Work order =
Bring together all lines of the material below that contain the string "python".
----- Exercise input -----
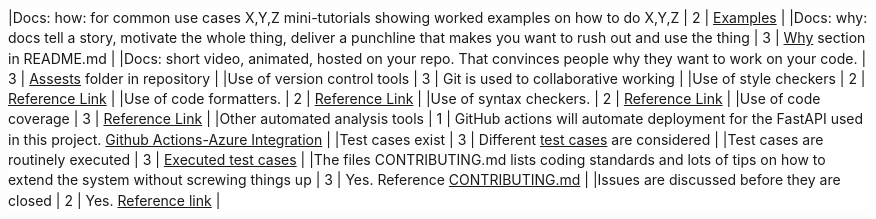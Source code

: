 |Docs: how: for common use cases X,Y,Z mini-tutorials showing worked examples on how to do X,Y,Z                                                            | 2         | [Examples](https://github.com/secheaper/slash/blob/main/README.md)                                                                                                                                                                                                     |
|Docs: why: docs tell a story, motivate the whole thing, deliver a punchline that makes you want to rush out and use the thing                              | 3         | [Why](https://github.com/NCSU-Group7-SE2021/slash/blob/main/README.md) section in README.md                                                                                                                                                                            |
|Docs: short video, animated, hosted on your repo. That convinces people why they want to work on your code.                                                | 3         | [Assests](https://github.com/secheaper/slash/blob/main/assets/demo.gif) folder in repository                                                                                                                                                                           | 
|Use of version control tools                                                                                                                               | 3         | Git is used to collaborative working                                                                                                                                                                                                                                   |
|Use of  style checkers                                                                                                                                     | 2         | [Reference Link](https://github.com/NCSU-Group7-SE2021/slash/blob/main/CONTRIBUTING.md)                                                                                                                                                                                |
|Use of code  formatters.                                                                                                                                   | 2         | [Reference Link](https://github.com/NCSU-Group7-SE2021/slash/blob/main/.github/workflows/python-app.yml)                                                                                                                                                               |
|Use of syntax checkers.                                                                                                                                    | 2         | [Reference Link](https://github.com/NCSU-Group7-SE2021/slash/blob/main/.github/workflows/python-app.yml)                                                                                                                                                               |
|Use of code coverage                                                                                                                                       | 3         | [Reference Link](https://app.codecov.io/gh/NCSU-Group7-SE2021/slash)                                                                                                                                                                                                   |
|Other automated analysis tools                                                                                                                             | 1         | GitHub actions will automate deployment for the FastAPI used in this project. [Github Actions-Azure Integration](https://github.com/NCSU-Group7-SE2021/slash/blob/main/docs/Github%20Actions-Azure%20Integration.pdf)                                                  |
|Test cases exist                                                                                                                                           | 3         | Different [test cases](https://github.com/NCSU-Group7-SE2021/slash/tree/main/tests) are considered                                                                                                                                                                     |
|Test cases are routinely executed                                                                                                                          | 3         | [Executed test cases](https://github.com/NCSU-Group7-SE2021/slash/tree/main/.github/workflows)                                                                                                                                                                         |
|The files CONTRIBUTING.md lists coding standards and lots of tips on how to extend the system without screwing things up                                   | 3         | Yes. Reference [CONTRIBUTING.md](https://github.com/NCSU-Group7-SE2021/slash/blob/main/CONTRIBUTING.md)                                                                                                                                                                |
|Issues are discussed before they are closed                                                                                                                | 2         | Yes. [Reference link](https://github.com/NCSU-Group7-SE2021/slash/issues/44)                                                                                                                                                                                           |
-----
Answer section =
|Use of code  formatters.                                                                                                                                   | 2         | [Reference Link](https://github.com/NCSU-Group7-SE2021/slash/blob/main/.github/workflows/python-app.yml)                                                                                                                                                               |
|Use of syntax checkers.                                                                                                                                    | 2         | [Reference Link](https://github.com/NCSU-Group7-SE2021/slash/blob/main/.github/workflows/python-app.yml)                                                                                                                                                               |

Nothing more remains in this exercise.